(Saved entries)
* * * * * * *

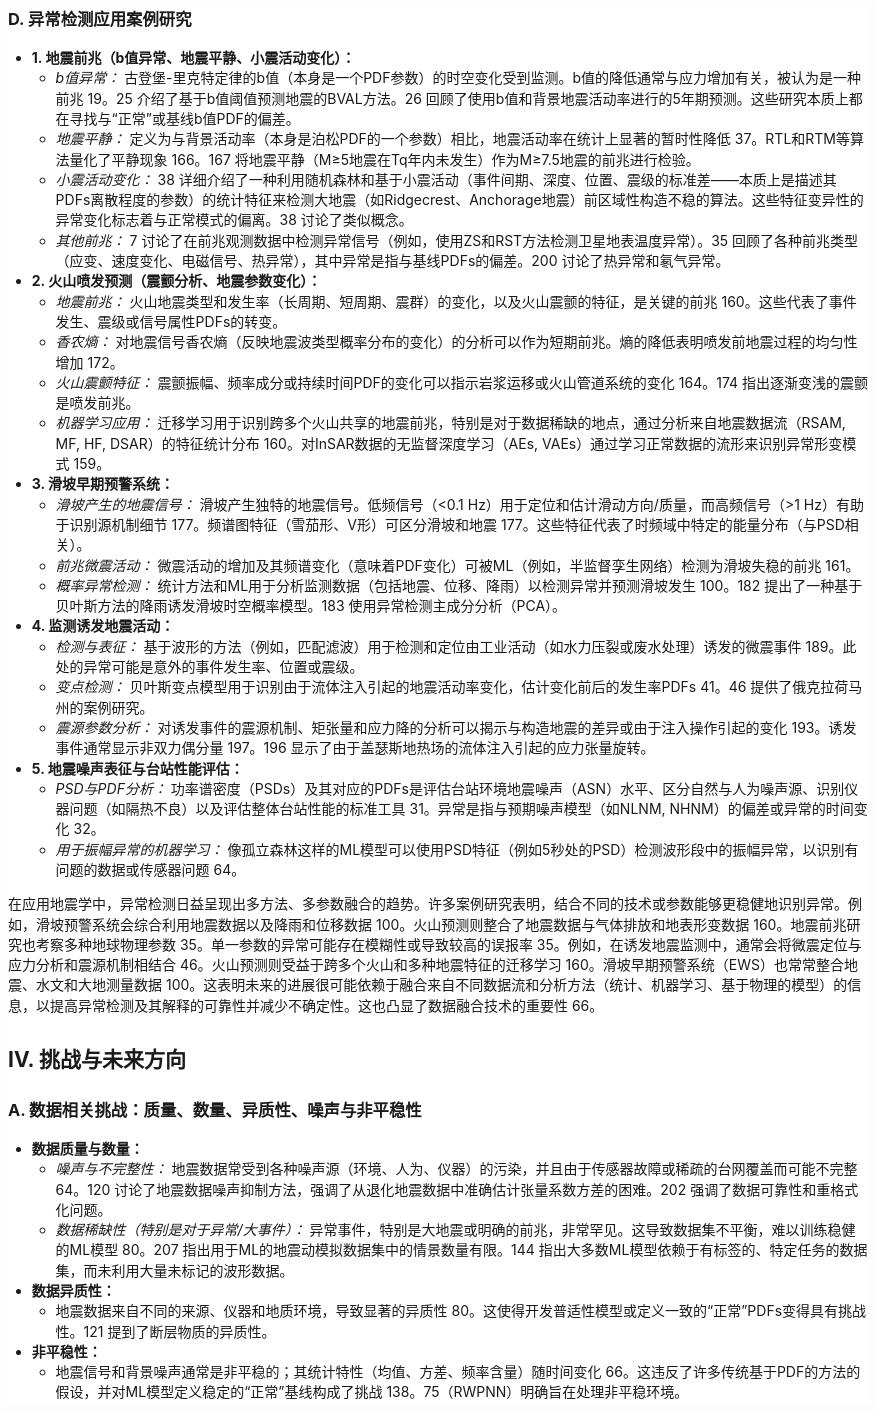 ### **D. 异常检测应用案例研究**

* **1\. 地震前兆（b值异常、地震平静、小震活动变化）：**  
  * *b值异常：* 古登堡-里克特定律的b值（本身是一个PDF参数）的时空变化受到监测。b值的降低通常与应力增加有关，被认为是一种前兆 19。25 介绍了基于b值阈值预测地震的BVAL方法。26 回顾了使用b值和背景地震活动率进行的5年期预测。这些研究本质上都在寻找与“正常”或基线b值PDF的偏差。  
  * *地震平静：* 定义为与背景活动率（本身是泊松PDF的一个参数）相比，地震活动率在统计上显著的暂时性降低 37。RTL和RTM等算法量化了平静现象 166。167 将地震平静（M≥5地震在Tq年内未发生）作为M≥7.5地震的前兆进行检验。  
  * *小震活动变化：* 38 详细介绍了一种利用随机森林和基于小震活动（事件间期、深度、位置、震级的标准差——本质上是描述其PDFs离散程度的参数）的统计特征来检测大地震（如Ridgecrest、Anchorage地震）前区域性构造不稳的算法。这些特征变异性的异常变化标志着与正常模式的偏离。38 讨论了类似概念。  
  * *其他前兆：* 7 讨论了在前兆观测数据中检测异常信号（例如，使用ZS和RST方法检测卫星地表温度异常）。35 回顾了各种前兆类型（应变、速度变化、电磁信号、热异常），其中异常是指与基线PDFs的偏差。200 讨论了热异常和氡气异常。  
* **2\. 火山喷发预测（震颤分析、地震参数变化）：**  
  * *地震前兆：* 火山地震类型和发生率（长周期、短周期、震群）的变化，以及火山震颤的特征，是关键的前兆 160。这些代表了事件发生、震级或信号属性PDFs的转变。  
  * *香农熵：* 对地震信号香农熵（反映地震波类型概率分布的变化）的分析可以作为短期前兆。熵的降低表明喷发前地震过程的均匀性增加 172。  
  * *火山震颤特征：* 震颤振幅、频率成分或持续时间PDF的变化可以指示岩浆运移或火山管道系统的变化 164。174 指出逐渐变浅的震颤是喷发前兆。  
  * *机器学习应用：* 迁移学习用于识别跨多个火山共享的地震前兆，特别是对于数据稀缺的地点，通过分析来自地震数据流（RSAM, MF, HF, DSAR）的特征统计分布 160。对InSAR数据的无监督深度学习（AEs, VAEs）通过学习正常数据的流形来识别异常形变模式 159。  
* **3\. 滑坡早期预警系统：**  
  * *滑坡产生的地震信号：* 滑坡产生独特的地震信号。低频信号（\<0.1 Hz）用于定位和估计滑动方向/质量，而高频信号（\>1 Hz）有助于识别源机制细节 177。频谱图特征（雪茄形、V形）可区分滑坡和地震 177。这些特征代表了时频域中特定的能量分布（与PSD相关）。  
  * *前兆微震活动：* 微震活动的增加及其频谱变化（意味着PDF变化）可被ML（例如，半监督孪生网络）检测为滑坡失稳的前兆 161。  
  * *概率异常检测：* 统计方法和ML用于分析监测数据（包括地震、位移、降雨）以检测异常并预测滑坡发生 100。182 提出了一种基于贝叶斯方法的降雨诱发滑坡时空概率模型。183 使用异常检测主成分分析（PCA）。  
* **4\. 监测诱发地震活动：**  
  * *检测与表征：* 基于波形的方法（例如，匹配滤波）用于检测和定位由工业活动（如水力压裂或废水处理）诱发的微震事件 189。此处的异常可能是意外的事件发生率、位置或震级。  
  * *变点检测：* 贝叶斯变点模型用于识别由于流体注入引起的地震活动率变化，估计变化前后的发生率PDFs 41。46 提供了俄克拉荷马州的案例研究。  
  * *震源参数分析：* 对诱发事件的震源机制、矩张量和应力降的分析可以揭示与构造地震的差异或由于注入操作引起的变化 193。诱发事件通常显示非双力偶分量 197。196 显示了由于盖瑟斯地热场的流体注入引起的应力张量旋转。  
* **5\. 地震噪声表征与台站性能评估：**  
  * *PSD与PDF分析：* 功率谱密度（PSDs）及其对应的PDFs是评估台站环境地震噪声（ASN）水平、区分自然与人为噪声源、识别仪器问题（如隔热不良）以及评估整体台站性能的标准工具 31。异常是指与预期噪声模型（如NLNM, NHNM）的偏差或异常的时间变化 32。  
  * *用于振幅异常的机器学习：* 像孤立森林这样的ML模型可以使用PSD特征（例如5秒处的PSD）检测波形段中的振幅异常，以识别有问题的数据或传感器问题 64。

在应用地震学中，异常检测日益呈现出多方法、多参数融合的趋势。许多案例研究表明，结合不同的技术或参数能够更稳健地识别异常。例如，滑坡预警系统会综合利用地震数据以及降雨和位移数据 100。火山预测则整合了地震数据与气体排放和地表形变数据 160。地震前兆研究也考察多种地球物理参数 35。单一参数的异常可能存在模糊性或导致较高的误报率 35。例如，在诱发地震监测中，通常会将微震定位与应力分析和震源机制相结合 46。火山预测则受益于跨多个火山和多种地震特征的迁移学习 160。滑坡早期预警系统（EWS）也常常整合地震、水文和大地测量数据 100。这表明未来的进展很可能依赖于融合来自不同数据流和分析方法（统计、机器学习、基于物理的模型）的信息，以提高异常检测及其解释的可靠性并减少不确定性。这也凸显了数据融合技术的重要性 66。

## **IV. 挑战与未来方向**

### **A. 数据相关挑战：质量、数量、异质性、噪声与非平稳性**

* **数据质量与数量：**  
  * *噪声与不完整性：* 地震数据常受到各种噪声源（环境、人为、仪器）的污染，并且由于传感器故障或稀疏的台网覆盖而可能不完整 64。120 讨论了地震数据噪声抑制方法，强调了从退化地震数据中准确估计张量系数方差的困难。202 强调了数据可靠性和重格式化问题。  
  * *数据稀缺性（特别是对于异常/大事件）：* 异常事件，特别是大地震或明确的前兆，非常罕见。这导致数据集不平衡，难以训练稳健的ML模型 80。207 指出用于ML的地震动模拟数据集中的情景数量有限。144 指出大多数ML模型依赖于有标签的、特定任务的数据集，而未利用大量未标记的波形数据。  
* **数据异质性：**  
  * 地震数据来自不同的来源、仪器和地质环境，导致显著的异质性 80。这使得开发普适性模型或定义一致的“正常”PDFs变得具有挑战性。121 提到了断层物质的异质性。  
* **非平稳性：**  
  * 地震信号和背景噪声通常是非平稳的；其统计特性（均值、方差、频率含量）随时间变化 66。这违反了许多传统基于PDF的方法的假设，并对ML模型定义稳定的“正常”基线构成了挑战 138。75（RWPNN）明确旨在处理非平稳环境。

* * * * * * *

Scan the records above for the string "地震平静", then select every line that holds it.

Written reply:
* **1\. 地震前兆（b值异常、地震平静、小震活动变化）：**  
  * *地震平静：* 定义为与背景活动率（本身是泊松PDF的一个参数）相比，地震活动率在统计上显著的暂时性降低 37。RTL和RTM等算法量化了平静现象 166。167 将地震平静（M≥5地震在Tq年内未发生）作为M≥7.5地震的前兆进行检验。  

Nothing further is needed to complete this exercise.